- [Supplied material]
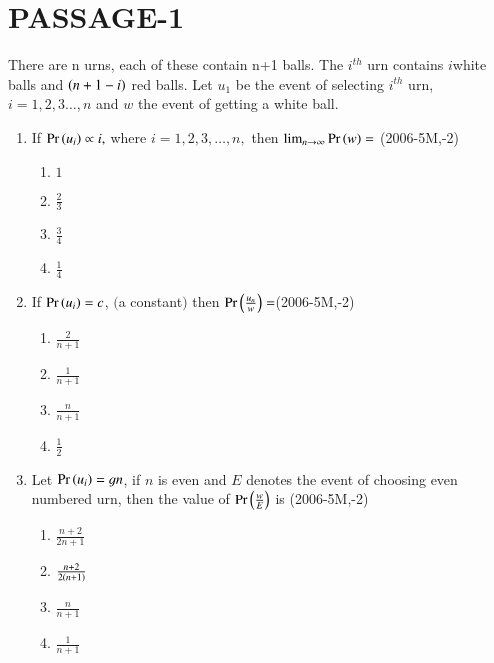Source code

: \documentclass[journal,12pt,onecolumn,article]{IEEEtran}
\theoremstyle{remark}
\begin{document}
\section*{PASSAGE-1}
There are n urns, each of these contain n+1 balls. The $i^{th}$ urn contains $i$white balls and $\left(n+1-i\right)$ red balls. Let $u_1$ be the event of selecting $i^{th}$ urn, $i=1,2,3\dots,n$ and $w$ the event of getting a white ball.
\begin{enumerate}
	\item If $\Pr\left(u_i\right)\propto i,$ where $i=1,2,3,\dots,n,$ then $\lim_{n \to \infty} \Pr\left(w\right)=$ \hfill(2006-5M,-2)
		\begin{enumerate}
					\item $1$
					\item $\frac{2}{3}$
					\item $\frac{3}{4}$
					\item $\frac{1}{4}$
		\end{enumerate}
	\item If $\Pr\left(u_i\right)=c$, $($a constant$)$ then $\Pr\left(\frac{u_n}{w}\right)=$\hfill(2006-5M,-2)
		\begin{enumerate}
				\item $\frac{2}{n+1}$
				\item $\frac{1}{n+1}$
				\item $\frac{n}{n+1}$
				\item $\frac{1}{2}$
		\end{enumerate}
	\item Let $\Pr\left(u_i\right)=\frak{1}{n}$, if $n$ is even and $E$ denotes the event of choosing even numbered urn, then the value of $\Pr\left(\frac{w}{E}\right)$ is \hfill(2006-5M,-2)
		\begin{enumerate}
				\item $\frac{n+2}{2n+1}$
				\item $\frac{n+2}{2\left(n+1\right)}$
				\item $\frac{n}{n+1}$
				\item $\frac{1}{n+1}$
		\end{enumerate}

\end{enumerate}
\end{document}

- [Your instructions]
Retype all of the listing above exactly, but keep its pictures out.

- [Task response]
Source code

: \documentclass[journal,12pt,onecolumn,article]{IEEEtran}
\theoremstyle{remark}
\begin{document}
\section*{PASSAGE-1}
There are n urns, each of these contain n+1 balls. The $i^{th}$ urn contains $i$white balls and $\left(n+1-i\right)$ red balls. Let $u_1$ be the event of selecting $i^{th}$ urn, $i=1,2,3\dots,n$ and $w$ the event of getting a white ball.
\begin{enumerate}
	\item If $\Pr\left(u_i\right)\propto i,$ where $i=1,2,3,\dots,n,$ then $\lim_{n \to \infty} \Pr\left(w\right)=$ \hfill(2006-5M,-2)
		\begin{enumerate}
					\item $1$
					\item $\frac{2}{3}$
					\item $\frac{3}{4}$
					\item $\frac{1}{4}$
		\end{enumerate}
	\item If $\Pr\left(u_i\right)=c$, $($a constant$)$ then $\Pr\left(\frac{u_n}{w}\right)=$\hfill(2006-5M,-2)
		\begin{enumerate}
				\item $\frac{2}{n+1}$
				\item $\frac{1}{n+1}$
				\item $\frac{n}{n+1}$
				\item $\frac{1}{2}$
		\end{enumerate}
	\item Let $\Pr\left(u_i\right)=\frak{1}{n}$, if $n$ is even and $E$ denotes the event of choosing even numbered urn, then the value of $\Pr\left(\frac{w}{E}\right)$ is \hfill(2006-5M,-2)
		\begin{enumerate}
				\item $\frac{n+2}{2n+1}$
				\item $\frac{n+2}{2\left(n+1\right)}$
				\item $\frac{n}{n+1}$
				\item $\frac{1}{n+1}$
		\end{enumerate}

\end{enumerate}
\end{document}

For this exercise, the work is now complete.